====== Provided data ======

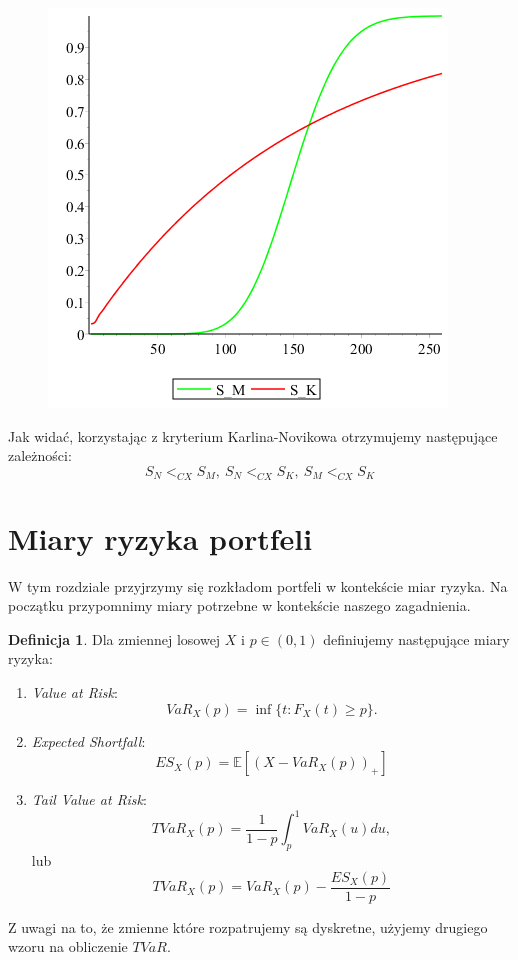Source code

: \documentclass[12pt]{article}
\theoremstyle{twierdzenie}
\theoremstyle{definition}
\newtheorem{defi}{Definicja}[section]
\begin{document}
\begin{figure}[H]
\begin{center}
\includegraphics[scale=.5]{cdfPMPK}
\end{center}
\end{figure}

Jak widać, korzystając z kryterium Karlina-Novikowa otrzymujemy następujące zależności:
$$S_N<_{CX} S_M,\ S_N<_{CX} S_K,\ S_M<_{CX} S_K$$
\newpage
\section{Miary ryzyka portfeli}
W tym rozdziale przyjrzymy się rozkładom portfeli w kontekście miar ryzyka. Na początku przypomnimy miary potrzebne w kontekście naszego zagadnienia.
\begin{defi}
Dla zmiennej losowej $X$ i $p\in(0,1)$ definiujemy następujące miary ryzyka:
\begin{enumerate}
\item \textit{Value at Risk}:
$$VaR_X(p)=\inf\lbrace t:F_X(t)\geq p\rbrace.$$
\item \textit{Expected Shortfall}:
$$ES_X(p)=\mathbb{E}[(X-VaR_X(p))_+]$$
\item \textit{Tail Value at Risk}:
$$TVaR_X(p)=\frac{1}{1-p}\int_p^1 VaR_X(u)du,$$
lub
$$TVaR_X(p)=VaR_X(p)-\frac{ES_X(p)}{1-p}$$
\end{enumerate}
\end{defi}
Z uwagi na to, że zmienne które rozpatrujemy są dyskretne, użyjemy drugiego wzoru na obliczenie $TVaR$.
\end{document}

======

What needs to be done | Print the records above again exactly. Leave out the images.

Answer |
Source code

: \documentclass[12pt]{article}
\theoremstyle{twierdzenie}
\theoremstyle{definition}
\newtheorem{defi}{Definicja}[section]
\begin{document}
\begin{figure}[H]
\begin{center}
\includegraphics[scale=.5]{cdfPMPK}
\end{center}
\end{figure}

Jak widać, korzystając z kryterium Karlina-Novikowa otrzymujemy następujące zależności:
$$S_N<_{CX} S_M,\ S_N<_{CX} S_K,\ S_M<_{CX} S_K$$
\newpage
\section{Miary ryzyka portfeli}
W tym rozdziale przyjrzymy się rozkładom portfeli w kontekście miar ryzyka. Na początku przypomnimy miary potrzebne w kontekście naszego zagadnienia.
\begin{defi}
Dla zmiennej losowej $X$ i $p\in(0,1)$ definiujemy następujące miary ryzyka:
\begin{enumerate}
\item \textit{Value at Risk}:
$$VaR_X(p)=\inf\lbrace t:F_X(t)\geq p\rbrace.$$
\item \textit{Expected Shortfall}:
$$ES_X(p)=\mathbb{E}[(X-VaR_X(p))_+]$$
\item \textit{Tail Value at Risk}:
$$TVaR_X(p)=\frac{1}{1-p}\int_p^1 VaR_X(u)du,$$
lub
$$TVaR_X(p)=VaR_X(p)-\frac{ES_X(p)}{1-p}$$
\end{enumerate}
\end{defi}
Z uwagi na to, że zmienne które rozpatrujemy są dyskretne, użyjemy drugiego wzoru na obliczenie $TVaR$.
\end{document}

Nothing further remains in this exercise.